● Aim of the exercise
Show every line in the material below in which the string "article" appears.

(Exercise data Opens)

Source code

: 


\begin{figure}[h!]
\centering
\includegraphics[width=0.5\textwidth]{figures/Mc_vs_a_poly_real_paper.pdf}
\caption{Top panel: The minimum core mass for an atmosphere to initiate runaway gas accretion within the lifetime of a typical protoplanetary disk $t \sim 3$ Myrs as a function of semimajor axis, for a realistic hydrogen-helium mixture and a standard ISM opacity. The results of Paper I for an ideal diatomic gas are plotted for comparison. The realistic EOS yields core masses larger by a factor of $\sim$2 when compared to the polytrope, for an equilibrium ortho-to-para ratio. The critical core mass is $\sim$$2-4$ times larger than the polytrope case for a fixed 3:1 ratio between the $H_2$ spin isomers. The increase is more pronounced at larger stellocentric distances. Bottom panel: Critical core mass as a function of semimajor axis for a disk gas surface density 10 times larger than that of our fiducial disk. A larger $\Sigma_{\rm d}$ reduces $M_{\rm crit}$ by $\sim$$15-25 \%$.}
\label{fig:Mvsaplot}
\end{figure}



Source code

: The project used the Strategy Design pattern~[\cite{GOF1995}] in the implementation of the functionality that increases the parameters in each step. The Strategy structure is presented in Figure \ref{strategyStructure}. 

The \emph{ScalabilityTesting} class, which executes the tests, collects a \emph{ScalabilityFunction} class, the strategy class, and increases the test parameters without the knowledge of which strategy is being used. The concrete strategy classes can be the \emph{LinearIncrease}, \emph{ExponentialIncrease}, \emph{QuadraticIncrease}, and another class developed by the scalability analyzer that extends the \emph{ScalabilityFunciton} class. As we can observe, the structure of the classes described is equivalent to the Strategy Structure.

(Exercise data Closes)
(Exercise data Opens)

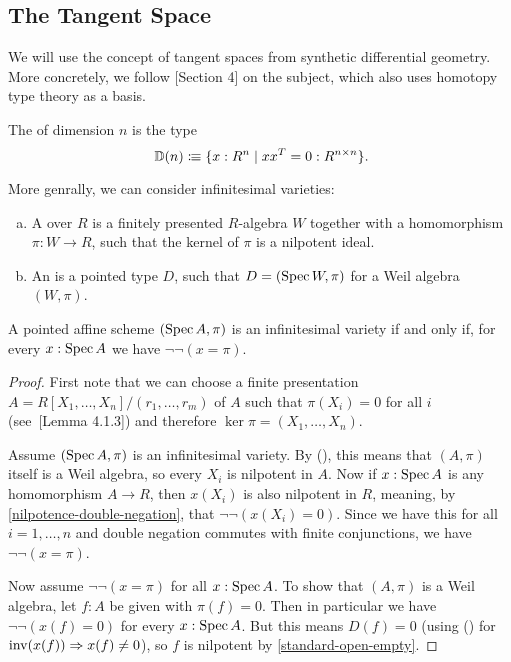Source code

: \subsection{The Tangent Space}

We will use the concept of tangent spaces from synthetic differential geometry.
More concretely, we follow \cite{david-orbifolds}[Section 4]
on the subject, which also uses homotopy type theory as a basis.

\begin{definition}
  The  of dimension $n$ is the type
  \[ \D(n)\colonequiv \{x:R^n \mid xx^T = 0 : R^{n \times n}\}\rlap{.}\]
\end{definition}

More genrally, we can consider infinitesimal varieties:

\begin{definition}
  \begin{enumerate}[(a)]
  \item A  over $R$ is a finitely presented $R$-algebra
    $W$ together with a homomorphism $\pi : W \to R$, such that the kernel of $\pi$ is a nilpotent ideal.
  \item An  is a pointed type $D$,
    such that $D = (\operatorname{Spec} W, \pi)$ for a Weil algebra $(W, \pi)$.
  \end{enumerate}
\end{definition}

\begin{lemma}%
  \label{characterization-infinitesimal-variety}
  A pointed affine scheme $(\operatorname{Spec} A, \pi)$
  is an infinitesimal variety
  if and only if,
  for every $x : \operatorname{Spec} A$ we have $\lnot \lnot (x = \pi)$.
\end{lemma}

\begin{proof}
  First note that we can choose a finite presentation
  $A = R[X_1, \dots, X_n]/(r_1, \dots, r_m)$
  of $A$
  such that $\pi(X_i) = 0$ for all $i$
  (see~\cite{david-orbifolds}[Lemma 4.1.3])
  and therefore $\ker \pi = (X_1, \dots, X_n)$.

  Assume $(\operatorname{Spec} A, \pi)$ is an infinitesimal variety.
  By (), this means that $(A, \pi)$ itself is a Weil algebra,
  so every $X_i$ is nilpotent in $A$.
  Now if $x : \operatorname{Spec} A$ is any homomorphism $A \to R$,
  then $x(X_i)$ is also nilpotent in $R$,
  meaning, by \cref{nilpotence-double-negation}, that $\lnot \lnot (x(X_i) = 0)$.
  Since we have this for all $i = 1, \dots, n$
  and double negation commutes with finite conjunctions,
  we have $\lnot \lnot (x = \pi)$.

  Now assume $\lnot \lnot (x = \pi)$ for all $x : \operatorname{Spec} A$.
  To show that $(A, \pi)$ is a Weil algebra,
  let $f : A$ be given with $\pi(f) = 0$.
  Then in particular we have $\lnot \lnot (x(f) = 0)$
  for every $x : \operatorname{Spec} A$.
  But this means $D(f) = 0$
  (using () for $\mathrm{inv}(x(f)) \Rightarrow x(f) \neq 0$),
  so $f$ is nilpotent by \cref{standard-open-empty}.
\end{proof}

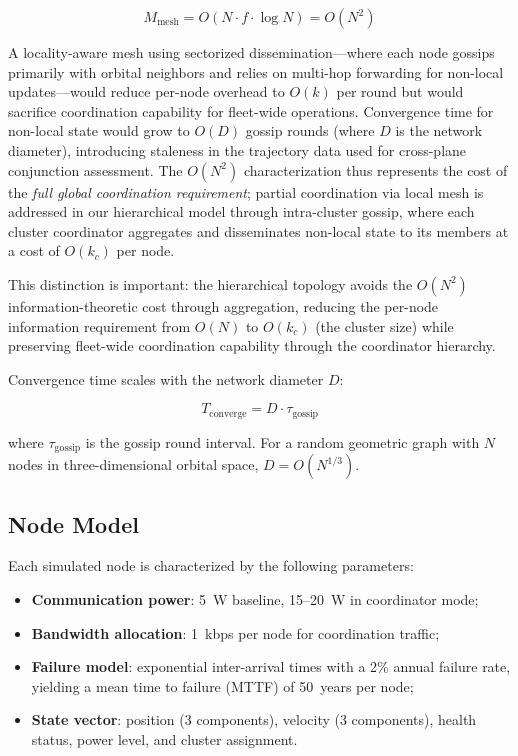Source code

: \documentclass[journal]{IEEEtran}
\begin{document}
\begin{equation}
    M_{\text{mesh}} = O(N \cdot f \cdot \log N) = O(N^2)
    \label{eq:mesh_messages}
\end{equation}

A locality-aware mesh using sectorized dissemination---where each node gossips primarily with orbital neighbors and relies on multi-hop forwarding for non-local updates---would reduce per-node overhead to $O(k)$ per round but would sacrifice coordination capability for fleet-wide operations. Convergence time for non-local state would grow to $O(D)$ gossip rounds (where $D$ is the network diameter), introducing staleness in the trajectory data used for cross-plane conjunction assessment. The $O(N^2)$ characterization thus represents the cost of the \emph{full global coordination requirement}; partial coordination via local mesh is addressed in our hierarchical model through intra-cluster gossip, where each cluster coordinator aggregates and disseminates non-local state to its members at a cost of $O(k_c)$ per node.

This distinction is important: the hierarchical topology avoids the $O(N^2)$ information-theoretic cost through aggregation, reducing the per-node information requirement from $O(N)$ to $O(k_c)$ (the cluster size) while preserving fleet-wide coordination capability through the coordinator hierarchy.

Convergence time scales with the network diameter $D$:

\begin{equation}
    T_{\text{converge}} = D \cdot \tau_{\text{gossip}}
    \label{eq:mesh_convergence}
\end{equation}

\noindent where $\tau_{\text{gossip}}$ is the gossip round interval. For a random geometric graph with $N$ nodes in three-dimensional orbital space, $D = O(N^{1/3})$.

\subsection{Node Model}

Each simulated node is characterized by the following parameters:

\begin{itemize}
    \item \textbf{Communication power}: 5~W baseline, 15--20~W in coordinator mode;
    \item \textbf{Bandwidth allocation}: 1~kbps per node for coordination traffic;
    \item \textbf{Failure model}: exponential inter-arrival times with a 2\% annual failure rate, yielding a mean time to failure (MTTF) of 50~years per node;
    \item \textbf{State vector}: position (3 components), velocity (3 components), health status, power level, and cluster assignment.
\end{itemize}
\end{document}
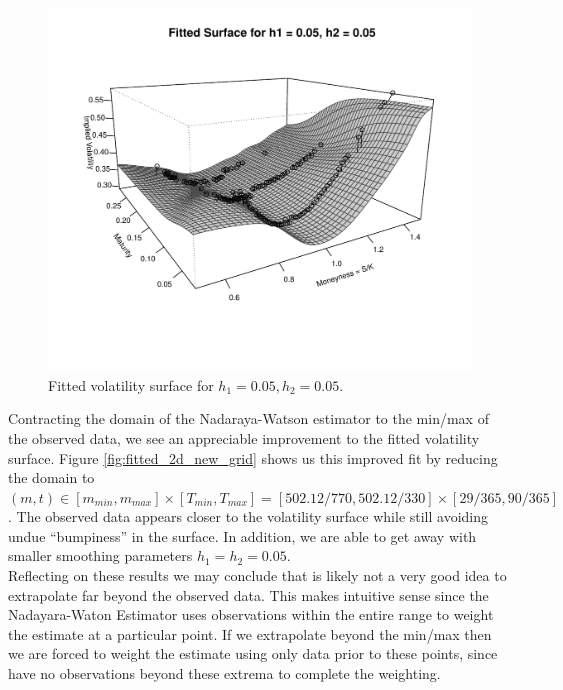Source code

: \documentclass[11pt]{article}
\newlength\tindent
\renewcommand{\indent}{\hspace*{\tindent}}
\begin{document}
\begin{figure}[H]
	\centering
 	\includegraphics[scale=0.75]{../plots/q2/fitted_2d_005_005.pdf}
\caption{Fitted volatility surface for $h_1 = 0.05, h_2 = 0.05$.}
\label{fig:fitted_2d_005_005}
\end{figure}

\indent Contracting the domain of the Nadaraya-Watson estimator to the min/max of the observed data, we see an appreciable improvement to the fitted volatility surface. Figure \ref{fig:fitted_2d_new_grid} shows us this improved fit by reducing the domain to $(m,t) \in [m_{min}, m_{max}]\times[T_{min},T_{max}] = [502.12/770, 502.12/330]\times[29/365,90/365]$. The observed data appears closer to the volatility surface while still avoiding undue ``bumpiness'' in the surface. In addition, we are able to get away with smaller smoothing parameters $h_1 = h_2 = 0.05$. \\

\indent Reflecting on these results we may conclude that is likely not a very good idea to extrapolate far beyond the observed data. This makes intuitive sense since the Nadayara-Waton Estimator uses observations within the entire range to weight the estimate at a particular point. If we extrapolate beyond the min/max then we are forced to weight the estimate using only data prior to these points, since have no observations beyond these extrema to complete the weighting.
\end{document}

(Exercise data Closes)
(Exercise data Opens)

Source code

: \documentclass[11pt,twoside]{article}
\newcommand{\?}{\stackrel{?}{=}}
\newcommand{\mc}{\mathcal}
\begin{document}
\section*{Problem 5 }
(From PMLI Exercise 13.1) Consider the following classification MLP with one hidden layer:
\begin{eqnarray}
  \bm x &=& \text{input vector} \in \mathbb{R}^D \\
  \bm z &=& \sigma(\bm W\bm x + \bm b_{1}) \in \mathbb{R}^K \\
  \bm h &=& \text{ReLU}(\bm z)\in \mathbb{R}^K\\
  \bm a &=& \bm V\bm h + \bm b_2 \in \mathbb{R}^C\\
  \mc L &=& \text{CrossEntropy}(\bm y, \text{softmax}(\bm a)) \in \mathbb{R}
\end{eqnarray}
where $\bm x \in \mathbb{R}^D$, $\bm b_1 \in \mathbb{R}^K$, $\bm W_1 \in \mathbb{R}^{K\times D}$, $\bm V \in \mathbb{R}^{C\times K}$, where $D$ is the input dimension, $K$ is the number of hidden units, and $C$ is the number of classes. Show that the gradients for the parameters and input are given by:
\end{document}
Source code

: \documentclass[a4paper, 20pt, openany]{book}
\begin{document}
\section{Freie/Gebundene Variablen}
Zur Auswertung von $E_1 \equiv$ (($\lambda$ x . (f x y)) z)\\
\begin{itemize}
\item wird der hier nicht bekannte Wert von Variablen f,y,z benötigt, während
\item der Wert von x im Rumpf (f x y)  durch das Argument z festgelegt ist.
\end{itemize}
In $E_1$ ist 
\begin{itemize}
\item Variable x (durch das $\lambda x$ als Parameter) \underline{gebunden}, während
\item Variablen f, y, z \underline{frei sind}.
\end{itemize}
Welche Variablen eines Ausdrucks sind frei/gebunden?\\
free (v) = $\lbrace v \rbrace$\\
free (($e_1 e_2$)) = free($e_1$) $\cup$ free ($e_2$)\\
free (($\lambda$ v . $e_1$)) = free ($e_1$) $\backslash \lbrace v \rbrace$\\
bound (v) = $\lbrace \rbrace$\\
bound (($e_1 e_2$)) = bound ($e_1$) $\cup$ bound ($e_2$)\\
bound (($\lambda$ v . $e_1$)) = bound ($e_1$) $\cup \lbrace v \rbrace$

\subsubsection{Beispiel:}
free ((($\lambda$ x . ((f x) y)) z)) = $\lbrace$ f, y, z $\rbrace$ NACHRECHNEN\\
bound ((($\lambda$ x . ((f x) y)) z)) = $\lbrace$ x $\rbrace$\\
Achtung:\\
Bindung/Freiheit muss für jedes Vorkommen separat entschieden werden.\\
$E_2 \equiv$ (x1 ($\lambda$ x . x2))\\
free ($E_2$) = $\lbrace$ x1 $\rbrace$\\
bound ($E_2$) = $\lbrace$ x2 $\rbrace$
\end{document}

(Exercise data Closes)

● Answer to this exercise
: \documentclass[11pt]{article}
: \documentclass[11pt,twoside]{article}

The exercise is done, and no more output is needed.